Wojcik SM, Longley MA, Roop DR - J. Cell Biol. (2001)

Bottom Line: We cloned this previously unknown murine keratin gene and found it to be highly homologous to human K6hf, which is expressed in hair follicles.We therefore termed this gene MK6 hair follicle (MK6hf).The presence of MK6hf in the MK6a/b-/- follicles and nails offers an explanation for the absence of hair and nail defects in MK6a/b-/- animals.

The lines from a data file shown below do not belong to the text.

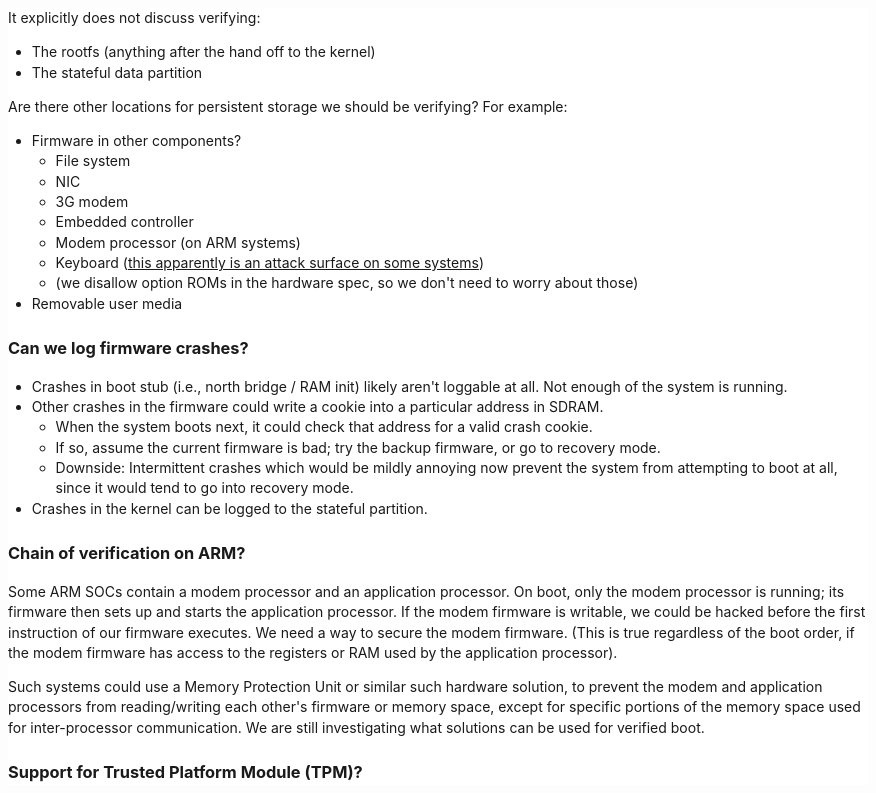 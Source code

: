 It explicitly does not discuss verifying:

*   The rootfs (anything after the hand off to the kernel)
*   The stateful data partition

Are there other locations for persistent storage we should be verifying? For
example:

*   Firmware in other components?
    *   File system
    *   NIC
    *   3G modem
    *   Embedded controller
    *   Modem processor (on ARM systems)
    *   Keyboard ([this apparently is an attack surface on some
                systems](http://www.engadget.com/2009/08/04/apple-keyboard-gets-hacked-like-a-ripe-papaya-perp-caught-on-vi))
    *   (we disallow option ROMs in the hardware spec, so we don't need
                to worry about those)
*   Removable user media

### Can we log firmware crashes?

*   Crashes in boot stub (i.e., north bridge / RAM init) likely aren't
            loggable at all. Not enough of the system is running.
*   Other crashes in the firmware could write a cookie into a particular
            address in SDRAM.
    *   When the system boots next, it could check that address for a
                valid crash cookie.
    *   If so, assume the current firmware is bad; try the backup
                firmware, or go to recovery mode.
    *   Downside: Intermittent crashes which would be mildly annoying
                now prevent the system from attempting to boot at all, since it
                would tend to go into recovery mode.
*   Crashes in the kernel can be logged to the stateful partition.

### Chain of verification on ARM?

Some ARM SOCs contain a modem processor and an application processor. On boot,
only the modem processor is running; its firmware then sets up and starts the
application processor. If the modem firmware is writable, we could be hacked
before the first instruction of our firmware executes. We need a way to secure
the modem firmware. (This is true regardless of the boot order, if the modem
firmware has access to the registers or RAM used by the application processor).

Such systems could use a Memory Protection Unit or similar such hardware
solution, to prevent the modem and application processors from reading/writing
each other's firmware or memory space, except for specific portions of the
memory space used for inter-processor communication. We are still investigating
what solutions can be used for verified boot.

### Support for Trusted Platform Module (TPM)?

View Article: PubMed Central - PubMed

Affiliation: Department of Molecular and Cellular Biology, Baylor College of Medicine, Houston, TX 77030, USA.

ABSTRACT
The murine genome is known to have two keratin 6 (K6) genes, mouse K6 (MK6)a and MK6b. These genes display a complex expression pattern with constitutive expression in the epithelia of oral mucosa, hair follicles, and nail beds. We generated mice deficient for both genes through embryonic stem cell technology. The majority of MK6a/b-/- mice die of starvation within the first two weeks of life. This is due to a localized disintegration of the dorsal tongue epithelium, which results in the build up of a plaque of cell debris that severely impairs feeding. However, approximately 25% of MK6a/b-/- mice survive to adulthood. Remarkably, the surviving MK6a/b-/- mice have normal hair and nails. To our surprise, we discovered MK6 staining both in the hair follicle and the nail bed of MK6a/b-/- mice, indicating the presence of a third MK6 gene. We cloned this previously unknown murine keratin gene and found it to be highly homologous to human K6hf, which is expressed in hair follicles. We therefore termed this gene MK6 hair follicle (MK6hf). The presence of MK6hf in the MK6a/b-/- follicles and nails offers an explanation for the absence of hair and nail defects in MK6a/b-/- animals.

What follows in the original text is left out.